Macera arayışın artış gösterebilir; yeni deneyimlere kapı açmak için harika bir zaman dilimis. Keşiflere, yeni insanlarla tanışmaya ve ufkunu genişletmeye yönelik bir motivasyona sahip olabilirsin. Ancak, ani kararlar almadan önce düşünmekte fayda var. İletişimde dikkatli olmalı, hislerini net bir şekilde ifade etmeye özen göstermelisin. Esnekliğin ve pozitif enerjin, karşına çıkan engelleri aşmanda büyük bir etken olacaktır. Bugün, yaratıcılığını ortaya koyabileceğin projelerde başarılı olma şansın var, bu fırsatları değerlendirmek için cesur olmalısın. Gelecek ile ilgili düşüncelerini netleştirirken, içgüdülerine güvenmek sana yol gösterebilir. Econ şansı, finansal konularda bazı olumlu sürprizler getirebilir fakat harcamalarına dikkat etmelisin. Sosyal ortamlarda kendine güvenle yer alacak, kalabalıklar içinde dikkat çekeceksin.

OĞLAK BURCU YORUMU

Kendine güvendiğin bir gün. Hedeflerine odaklanmak ve kararlılıkla ilerlemek önemli. İş hayatında zorlandığın konularda, yeni bakış açıları geliştirmeye açık olmalısın. Takım çalışmasına önem vermek, başarıyı katlayabilir. Özel ilişkilerinde ise iletişimde daha şeffaf olmak, duygusal bağları güçlendirecek. Planlarına sadık kalmak, seni arzuladığın sonuçlara yaklaştırabilir. İçsel huzuru bulmak için kendine kısa molalar vermeyi unutma. Bu zamanlar, yenilenmene ve motivasyonunu artırmana yardımcı olacak. Yeniliklere açık olmak, seni bekleyen fırsatları keşfetmene olanak tanıyacak. Unutma, disiplinin ve sabrın seni her zaman ileriye götürür.

KOVA BURCU YORUMU

Sıra dışı fikirlerle dolu, merak uyandıran bir gün. Sosyal çevrenle bağlantı kurmak, ilham verici insanlarla etkileşimde bulunmak için harika bir zaman. Yeni projeler için heyecan duyabilir, yaratıcı düşüncelerini paylaşabilirsin. Duygusal olarak daha özgür hissettiğin anlar seni bekliyor. İçsel özgürlüğüne odaklanarak, sınırlarını zorlamakta kararlısın. Karşılaştığın engelleri aşmak, sizi daha güçlü kılacak.
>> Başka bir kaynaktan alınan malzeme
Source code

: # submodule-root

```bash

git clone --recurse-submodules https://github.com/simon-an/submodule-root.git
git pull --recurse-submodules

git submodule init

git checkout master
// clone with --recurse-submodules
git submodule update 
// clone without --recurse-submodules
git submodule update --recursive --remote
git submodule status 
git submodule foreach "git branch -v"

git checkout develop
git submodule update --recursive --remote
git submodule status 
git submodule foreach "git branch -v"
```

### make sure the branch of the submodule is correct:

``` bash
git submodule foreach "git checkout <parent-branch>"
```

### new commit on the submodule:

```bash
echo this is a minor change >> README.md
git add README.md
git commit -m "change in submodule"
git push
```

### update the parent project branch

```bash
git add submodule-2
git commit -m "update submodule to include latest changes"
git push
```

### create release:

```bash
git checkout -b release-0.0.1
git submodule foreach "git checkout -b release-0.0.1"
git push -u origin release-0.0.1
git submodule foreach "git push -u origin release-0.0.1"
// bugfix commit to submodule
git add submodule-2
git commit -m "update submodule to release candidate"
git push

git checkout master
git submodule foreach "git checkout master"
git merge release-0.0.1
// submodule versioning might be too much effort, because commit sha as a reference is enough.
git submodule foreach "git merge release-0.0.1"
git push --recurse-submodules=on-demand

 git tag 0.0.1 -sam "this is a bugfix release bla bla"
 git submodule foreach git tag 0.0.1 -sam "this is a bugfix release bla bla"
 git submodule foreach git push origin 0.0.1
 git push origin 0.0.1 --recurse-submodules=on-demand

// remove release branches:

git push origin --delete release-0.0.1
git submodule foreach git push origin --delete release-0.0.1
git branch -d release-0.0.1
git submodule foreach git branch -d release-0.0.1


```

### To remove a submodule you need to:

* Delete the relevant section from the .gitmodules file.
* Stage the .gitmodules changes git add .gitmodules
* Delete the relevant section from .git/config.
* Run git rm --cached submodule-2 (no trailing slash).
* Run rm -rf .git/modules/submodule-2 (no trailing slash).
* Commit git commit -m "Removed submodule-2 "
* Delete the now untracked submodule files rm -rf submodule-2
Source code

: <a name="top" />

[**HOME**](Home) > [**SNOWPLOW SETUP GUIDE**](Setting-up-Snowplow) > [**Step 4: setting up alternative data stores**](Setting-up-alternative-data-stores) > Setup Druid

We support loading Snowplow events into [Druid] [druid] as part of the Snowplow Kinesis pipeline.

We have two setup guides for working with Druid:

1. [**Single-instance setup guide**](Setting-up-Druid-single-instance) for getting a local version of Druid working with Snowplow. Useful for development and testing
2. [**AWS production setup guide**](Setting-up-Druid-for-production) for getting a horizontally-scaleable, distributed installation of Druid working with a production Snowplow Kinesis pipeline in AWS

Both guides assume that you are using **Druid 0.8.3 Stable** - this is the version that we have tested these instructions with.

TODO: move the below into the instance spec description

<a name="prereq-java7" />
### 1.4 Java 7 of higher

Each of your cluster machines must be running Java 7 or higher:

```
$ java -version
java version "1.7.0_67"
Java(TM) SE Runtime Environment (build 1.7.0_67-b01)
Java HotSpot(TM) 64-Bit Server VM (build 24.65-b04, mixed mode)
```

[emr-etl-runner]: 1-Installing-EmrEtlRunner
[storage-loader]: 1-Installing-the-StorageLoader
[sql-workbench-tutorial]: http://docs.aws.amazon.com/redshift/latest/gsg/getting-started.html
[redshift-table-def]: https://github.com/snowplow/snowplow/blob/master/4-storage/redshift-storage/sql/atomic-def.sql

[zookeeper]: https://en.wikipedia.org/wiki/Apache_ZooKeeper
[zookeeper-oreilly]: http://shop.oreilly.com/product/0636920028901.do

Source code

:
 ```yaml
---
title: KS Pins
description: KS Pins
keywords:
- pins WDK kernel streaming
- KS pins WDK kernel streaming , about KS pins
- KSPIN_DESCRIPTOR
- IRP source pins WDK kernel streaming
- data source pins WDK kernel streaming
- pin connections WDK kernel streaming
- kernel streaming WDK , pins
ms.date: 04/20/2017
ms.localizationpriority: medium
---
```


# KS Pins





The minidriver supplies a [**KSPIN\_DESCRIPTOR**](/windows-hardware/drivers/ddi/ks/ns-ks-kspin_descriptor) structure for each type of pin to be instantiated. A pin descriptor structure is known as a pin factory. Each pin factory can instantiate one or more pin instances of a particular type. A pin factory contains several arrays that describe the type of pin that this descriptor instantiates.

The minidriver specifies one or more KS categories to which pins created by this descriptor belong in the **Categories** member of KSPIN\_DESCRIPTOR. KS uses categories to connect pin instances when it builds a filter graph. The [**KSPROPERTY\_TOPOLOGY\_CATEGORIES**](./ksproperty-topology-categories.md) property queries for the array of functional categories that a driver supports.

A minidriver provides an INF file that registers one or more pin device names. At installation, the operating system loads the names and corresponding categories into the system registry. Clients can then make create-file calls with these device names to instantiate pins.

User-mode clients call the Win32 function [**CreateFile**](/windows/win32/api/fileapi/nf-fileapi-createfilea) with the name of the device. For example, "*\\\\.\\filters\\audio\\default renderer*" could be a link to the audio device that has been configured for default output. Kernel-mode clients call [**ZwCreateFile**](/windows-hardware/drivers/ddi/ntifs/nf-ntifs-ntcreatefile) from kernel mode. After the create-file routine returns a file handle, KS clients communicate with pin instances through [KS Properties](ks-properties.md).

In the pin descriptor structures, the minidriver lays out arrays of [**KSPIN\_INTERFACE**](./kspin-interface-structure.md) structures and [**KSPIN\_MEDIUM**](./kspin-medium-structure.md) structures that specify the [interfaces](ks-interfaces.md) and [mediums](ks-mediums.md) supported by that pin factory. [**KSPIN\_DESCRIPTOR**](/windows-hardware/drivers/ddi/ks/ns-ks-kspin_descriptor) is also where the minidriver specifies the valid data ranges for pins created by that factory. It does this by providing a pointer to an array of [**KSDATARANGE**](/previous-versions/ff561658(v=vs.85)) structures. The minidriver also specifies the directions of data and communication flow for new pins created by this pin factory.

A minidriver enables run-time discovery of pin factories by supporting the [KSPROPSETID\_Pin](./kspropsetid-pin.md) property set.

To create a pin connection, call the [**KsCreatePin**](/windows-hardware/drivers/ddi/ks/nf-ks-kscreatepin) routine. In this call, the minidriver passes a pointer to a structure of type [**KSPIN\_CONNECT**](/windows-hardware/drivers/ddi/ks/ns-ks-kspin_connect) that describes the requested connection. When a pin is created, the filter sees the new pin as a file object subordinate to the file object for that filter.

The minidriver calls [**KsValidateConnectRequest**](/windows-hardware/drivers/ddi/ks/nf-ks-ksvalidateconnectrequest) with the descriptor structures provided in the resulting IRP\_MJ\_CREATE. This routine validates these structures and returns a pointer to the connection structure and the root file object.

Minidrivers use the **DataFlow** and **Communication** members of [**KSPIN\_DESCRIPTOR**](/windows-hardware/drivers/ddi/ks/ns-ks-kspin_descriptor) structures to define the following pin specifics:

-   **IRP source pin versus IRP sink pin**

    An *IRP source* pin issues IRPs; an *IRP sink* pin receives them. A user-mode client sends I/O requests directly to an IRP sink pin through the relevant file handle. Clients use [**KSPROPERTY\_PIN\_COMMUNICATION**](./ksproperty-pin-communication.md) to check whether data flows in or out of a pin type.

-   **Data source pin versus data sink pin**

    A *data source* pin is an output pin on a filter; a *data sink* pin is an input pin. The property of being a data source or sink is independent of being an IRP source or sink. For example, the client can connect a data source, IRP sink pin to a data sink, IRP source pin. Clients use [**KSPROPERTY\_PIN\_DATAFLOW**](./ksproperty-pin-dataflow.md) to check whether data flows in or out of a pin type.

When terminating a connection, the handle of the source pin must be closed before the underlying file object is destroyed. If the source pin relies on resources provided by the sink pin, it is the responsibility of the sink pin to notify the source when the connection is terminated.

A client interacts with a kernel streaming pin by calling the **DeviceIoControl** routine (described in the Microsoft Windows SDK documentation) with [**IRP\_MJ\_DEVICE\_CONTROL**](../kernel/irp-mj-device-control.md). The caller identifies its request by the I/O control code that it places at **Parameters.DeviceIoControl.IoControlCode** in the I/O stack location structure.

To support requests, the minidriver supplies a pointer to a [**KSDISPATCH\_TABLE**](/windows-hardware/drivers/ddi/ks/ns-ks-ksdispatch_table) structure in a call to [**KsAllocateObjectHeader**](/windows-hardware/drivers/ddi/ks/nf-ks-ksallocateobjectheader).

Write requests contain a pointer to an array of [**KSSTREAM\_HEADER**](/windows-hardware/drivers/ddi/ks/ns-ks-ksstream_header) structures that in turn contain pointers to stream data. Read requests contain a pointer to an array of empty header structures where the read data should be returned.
Ancak, başkalarını dinlemeyi unutmadan ilerlemekte fayda var; zira grup dinamikleri dikkate alınmadığında istenmeyen çatışmalar gündeme gelebilir. Kendini rahat ifade etme fırsatını iyi değerlendir; hayal gücünün peşinden gitmek, seni yeni ufuklara açabilir.

BALIK BURCU YORUMU

Duyguların derinliklerine inmeye ve içsel dünyanı keşfetmeye yönelik güçlü bir istekle dolusun. Hislerin üstün gelecek, ve yaratıcı potansiyelin açığa çıkacak. Sanatsal ve ruhsal hedeflerine yönelmek, bu dönemde seni besleyecek. Başkalarıyla empati kurarak bağlarını güçlendirebilirsin. Uzaklardan alacağın haberler, zihin açıcı olacak. Kendine zaman ayırmayı unutma; meditasyon veya doğada zaman geçirmek ruhunu canlandıracak. Hassasiyetini ve sezgini kullanarak yaşamında önemli kararlar alabilirsin. Kendini ifade etmeye yönelik fırsatlar karşına çıkacak, bu durum yeni bağlantılar kurmana ve sosyal çevreni genişletmene yardımcı olacak. İyimser bir perspektifle yaklaşmak, gününün akışını olumlu yönde etkileyebilir. Gelecek hakkında belirsizlik hissedebilirsin, ama sezgine güvenerek adımlarını atman faydalı olacaktır.